Segment Start: Data for this task

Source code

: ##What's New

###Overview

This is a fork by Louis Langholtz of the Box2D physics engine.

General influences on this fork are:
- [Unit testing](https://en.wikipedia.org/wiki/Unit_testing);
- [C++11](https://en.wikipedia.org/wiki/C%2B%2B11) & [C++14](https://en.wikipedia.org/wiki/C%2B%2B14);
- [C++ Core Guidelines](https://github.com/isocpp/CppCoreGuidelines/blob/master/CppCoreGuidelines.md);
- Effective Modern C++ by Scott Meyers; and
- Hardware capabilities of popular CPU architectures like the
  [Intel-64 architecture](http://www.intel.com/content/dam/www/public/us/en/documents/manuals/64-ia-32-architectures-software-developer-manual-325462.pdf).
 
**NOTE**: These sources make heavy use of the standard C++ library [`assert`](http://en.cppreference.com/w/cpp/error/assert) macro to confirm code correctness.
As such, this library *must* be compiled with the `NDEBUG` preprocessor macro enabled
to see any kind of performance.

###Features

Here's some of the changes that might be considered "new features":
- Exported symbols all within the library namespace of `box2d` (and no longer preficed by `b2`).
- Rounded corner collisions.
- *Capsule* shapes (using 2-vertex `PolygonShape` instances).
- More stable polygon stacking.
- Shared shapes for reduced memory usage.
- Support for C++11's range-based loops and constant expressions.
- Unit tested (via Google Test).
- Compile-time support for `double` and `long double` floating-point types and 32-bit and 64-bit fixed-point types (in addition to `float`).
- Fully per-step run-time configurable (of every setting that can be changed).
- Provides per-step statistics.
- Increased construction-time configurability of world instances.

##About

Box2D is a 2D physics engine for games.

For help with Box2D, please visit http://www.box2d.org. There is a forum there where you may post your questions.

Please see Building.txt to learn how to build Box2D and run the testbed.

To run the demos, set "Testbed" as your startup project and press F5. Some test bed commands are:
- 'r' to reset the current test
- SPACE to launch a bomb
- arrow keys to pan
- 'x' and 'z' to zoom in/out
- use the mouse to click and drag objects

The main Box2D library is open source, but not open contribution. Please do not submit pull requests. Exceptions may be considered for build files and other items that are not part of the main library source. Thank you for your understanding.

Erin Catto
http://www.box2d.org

Segment End: Data for this task

[Exercise] Repeat the whole of the data verbatim, as it reads above.

[Finished exercise]
Source code

: ##What's New

###Overview

This is a fork by Louis Langholtz of the Box2D physics engine.

General influences on this fork are:
- [Unit testing](https://en.wikipedia.org/wiki/Unit_testing);
- [C++11](https://en.wikipedia.org/wiki/C%2B%2B11) & [C++14](https://en.wikipedia.org/wiki/C%2B%2B14);
- [C++ Core Guidelines](https://github.com/isocpp/CppCoreGuidelines/blob/master/CppCoreGuidelines.md);
- Effective Modern C++ by Scott Meyers; and
- Hardware capabilities of popular CPU architectures like the
  [Intel-64 architecture](http://www.intel.com/content/dam/www/public/us/en/documents/manuals/64-ia-32-architectures-software-developer-manual-325462.pdf).
 
**NOTE**: These sources make heavy use of the standard C++ library [`assert`](http://en.cppreference.com/w/cpp/error/assert) macro to confirm code correctness.
As such, this library *must* be compiled with the `NDEBUG` preprocessor macro enabled
to see any kind of performance.

###Features

Here's some of the changes that might be considered "new features":
- Exported symbols all within the library namespace of `box2d` (and no longer preficed by `b2`).
- Rounded corner collisions.
- *Capsule* shapes (using 2-vertex `PolygonShape` instances).
- More stable polygon stacking.
- Shared shapes for reduced memory usage.
- Support for C++11's range-based loops and constant expressions.
- Unit tested (via Google Test).
- Compile-time support for `double` and `long double` floating-point types and 32-bit and 64-bit fixed-point types (in addition to `float`).
- Fully per-step run-time configurable (of every setting that can be changed).
- Provides per-step statistics.
- Increased construction-time configurability of world instances.

##About

Box2D is a 2D physics engine for games.

For help with Box2D, please visit http://www.box2d.org. There is a forum there where you may post your questions.

Please see Building.txt to learn how to build Box2D and run the testbed.

To run the demos, set "Testbed" as your startup project and press F5. Some test bed commands are:
- 'r' to reset the current test
- SPACE to launch a bomb
- arrow keys to pan
- 'x' and 'z' to zoom in/out
- use the mouse to click and drag objects

The main Box2D library is open source, but not open contribution. Please do not submit pull requests. Exceptions may be considered for build files and other items that are not part of the main library source. Thank you for your understanding.

Erin Catto
http://www.box2d.org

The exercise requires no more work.